> _EXERCISE DESCRIPTION_: If a line in the listing below contains the word "Arrows", count it, then please give only the number of such lines.

***

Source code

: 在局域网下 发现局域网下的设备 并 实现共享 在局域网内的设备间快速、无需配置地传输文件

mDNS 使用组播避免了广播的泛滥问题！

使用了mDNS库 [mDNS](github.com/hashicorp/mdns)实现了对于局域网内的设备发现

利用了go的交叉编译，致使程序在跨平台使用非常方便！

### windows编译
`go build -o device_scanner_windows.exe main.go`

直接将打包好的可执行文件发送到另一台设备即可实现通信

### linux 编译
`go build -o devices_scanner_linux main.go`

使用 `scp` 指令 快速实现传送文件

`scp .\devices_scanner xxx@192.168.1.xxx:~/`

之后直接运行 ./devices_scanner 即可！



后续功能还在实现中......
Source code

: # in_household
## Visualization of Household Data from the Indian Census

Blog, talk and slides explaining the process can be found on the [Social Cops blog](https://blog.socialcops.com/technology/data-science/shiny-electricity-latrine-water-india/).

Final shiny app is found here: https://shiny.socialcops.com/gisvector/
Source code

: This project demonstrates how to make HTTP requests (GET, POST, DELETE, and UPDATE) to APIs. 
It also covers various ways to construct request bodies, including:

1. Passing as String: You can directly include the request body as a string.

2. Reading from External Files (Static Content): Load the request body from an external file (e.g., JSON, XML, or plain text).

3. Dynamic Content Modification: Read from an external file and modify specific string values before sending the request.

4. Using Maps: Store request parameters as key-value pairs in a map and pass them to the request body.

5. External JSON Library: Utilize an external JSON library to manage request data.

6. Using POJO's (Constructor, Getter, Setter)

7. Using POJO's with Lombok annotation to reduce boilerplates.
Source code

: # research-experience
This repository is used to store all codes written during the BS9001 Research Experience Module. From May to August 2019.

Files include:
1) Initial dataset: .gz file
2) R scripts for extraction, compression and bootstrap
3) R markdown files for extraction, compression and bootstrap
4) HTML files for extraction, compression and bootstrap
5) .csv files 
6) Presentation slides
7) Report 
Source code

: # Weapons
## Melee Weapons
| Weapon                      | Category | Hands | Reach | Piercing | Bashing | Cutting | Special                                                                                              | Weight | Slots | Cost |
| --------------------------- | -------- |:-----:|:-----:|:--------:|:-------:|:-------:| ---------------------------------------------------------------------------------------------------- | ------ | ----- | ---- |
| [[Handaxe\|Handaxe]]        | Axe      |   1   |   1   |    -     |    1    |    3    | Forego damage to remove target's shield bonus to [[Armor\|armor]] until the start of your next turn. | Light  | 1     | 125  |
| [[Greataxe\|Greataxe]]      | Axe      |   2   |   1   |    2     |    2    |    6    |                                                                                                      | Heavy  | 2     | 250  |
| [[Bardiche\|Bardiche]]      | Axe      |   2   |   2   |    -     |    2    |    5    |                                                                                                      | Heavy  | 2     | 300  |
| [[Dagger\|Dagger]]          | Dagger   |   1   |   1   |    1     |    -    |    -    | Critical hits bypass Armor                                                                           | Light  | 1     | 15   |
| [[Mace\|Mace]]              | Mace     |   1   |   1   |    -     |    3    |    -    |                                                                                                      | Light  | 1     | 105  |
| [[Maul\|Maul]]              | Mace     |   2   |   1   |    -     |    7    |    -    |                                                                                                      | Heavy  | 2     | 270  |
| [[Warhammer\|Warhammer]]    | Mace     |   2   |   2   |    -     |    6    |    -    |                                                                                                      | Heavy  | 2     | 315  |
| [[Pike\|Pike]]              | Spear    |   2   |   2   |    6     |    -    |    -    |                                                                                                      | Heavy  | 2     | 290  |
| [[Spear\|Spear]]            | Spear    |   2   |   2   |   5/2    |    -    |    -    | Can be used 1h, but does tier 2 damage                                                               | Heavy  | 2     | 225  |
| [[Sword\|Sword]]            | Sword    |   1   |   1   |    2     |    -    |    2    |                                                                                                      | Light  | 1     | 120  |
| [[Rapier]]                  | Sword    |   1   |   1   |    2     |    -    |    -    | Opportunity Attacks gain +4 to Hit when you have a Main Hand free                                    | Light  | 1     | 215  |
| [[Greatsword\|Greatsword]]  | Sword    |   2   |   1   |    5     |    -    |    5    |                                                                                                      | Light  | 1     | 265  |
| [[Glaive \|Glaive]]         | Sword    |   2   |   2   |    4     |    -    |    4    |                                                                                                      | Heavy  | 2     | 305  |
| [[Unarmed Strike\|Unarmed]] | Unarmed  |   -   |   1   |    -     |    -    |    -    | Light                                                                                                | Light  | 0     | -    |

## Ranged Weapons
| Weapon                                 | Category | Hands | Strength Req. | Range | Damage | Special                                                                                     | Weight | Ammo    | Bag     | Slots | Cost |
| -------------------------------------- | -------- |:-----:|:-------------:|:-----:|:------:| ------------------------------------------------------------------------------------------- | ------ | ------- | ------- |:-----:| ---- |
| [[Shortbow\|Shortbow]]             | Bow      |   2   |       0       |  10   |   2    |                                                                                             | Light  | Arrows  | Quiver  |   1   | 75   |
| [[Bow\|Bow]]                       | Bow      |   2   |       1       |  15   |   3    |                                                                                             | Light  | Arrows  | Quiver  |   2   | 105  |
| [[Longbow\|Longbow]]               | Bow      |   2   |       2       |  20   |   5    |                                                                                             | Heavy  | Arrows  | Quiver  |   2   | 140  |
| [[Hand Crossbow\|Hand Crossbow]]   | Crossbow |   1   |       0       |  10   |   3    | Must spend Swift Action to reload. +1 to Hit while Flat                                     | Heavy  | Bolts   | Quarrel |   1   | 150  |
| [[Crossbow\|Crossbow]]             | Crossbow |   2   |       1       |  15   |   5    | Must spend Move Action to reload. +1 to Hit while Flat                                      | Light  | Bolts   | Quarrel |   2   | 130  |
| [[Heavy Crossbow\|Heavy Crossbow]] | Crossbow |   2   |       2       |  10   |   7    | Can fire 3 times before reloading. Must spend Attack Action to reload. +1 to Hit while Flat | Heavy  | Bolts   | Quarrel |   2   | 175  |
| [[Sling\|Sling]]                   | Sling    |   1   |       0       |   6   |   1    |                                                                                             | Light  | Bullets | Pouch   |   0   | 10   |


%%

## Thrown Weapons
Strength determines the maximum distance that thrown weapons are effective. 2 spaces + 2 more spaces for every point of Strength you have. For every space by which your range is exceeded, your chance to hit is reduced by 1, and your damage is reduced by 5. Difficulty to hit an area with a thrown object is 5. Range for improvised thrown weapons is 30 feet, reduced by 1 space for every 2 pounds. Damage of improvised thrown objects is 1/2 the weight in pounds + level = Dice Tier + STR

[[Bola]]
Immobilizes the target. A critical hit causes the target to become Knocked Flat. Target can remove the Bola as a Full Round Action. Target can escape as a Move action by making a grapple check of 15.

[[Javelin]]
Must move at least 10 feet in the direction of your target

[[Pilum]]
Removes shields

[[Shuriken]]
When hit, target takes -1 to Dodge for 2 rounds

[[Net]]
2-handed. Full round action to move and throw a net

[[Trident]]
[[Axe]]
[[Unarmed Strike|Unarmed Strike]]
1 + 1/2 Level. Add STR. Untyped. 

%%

***

> _TASK RESULT_: 3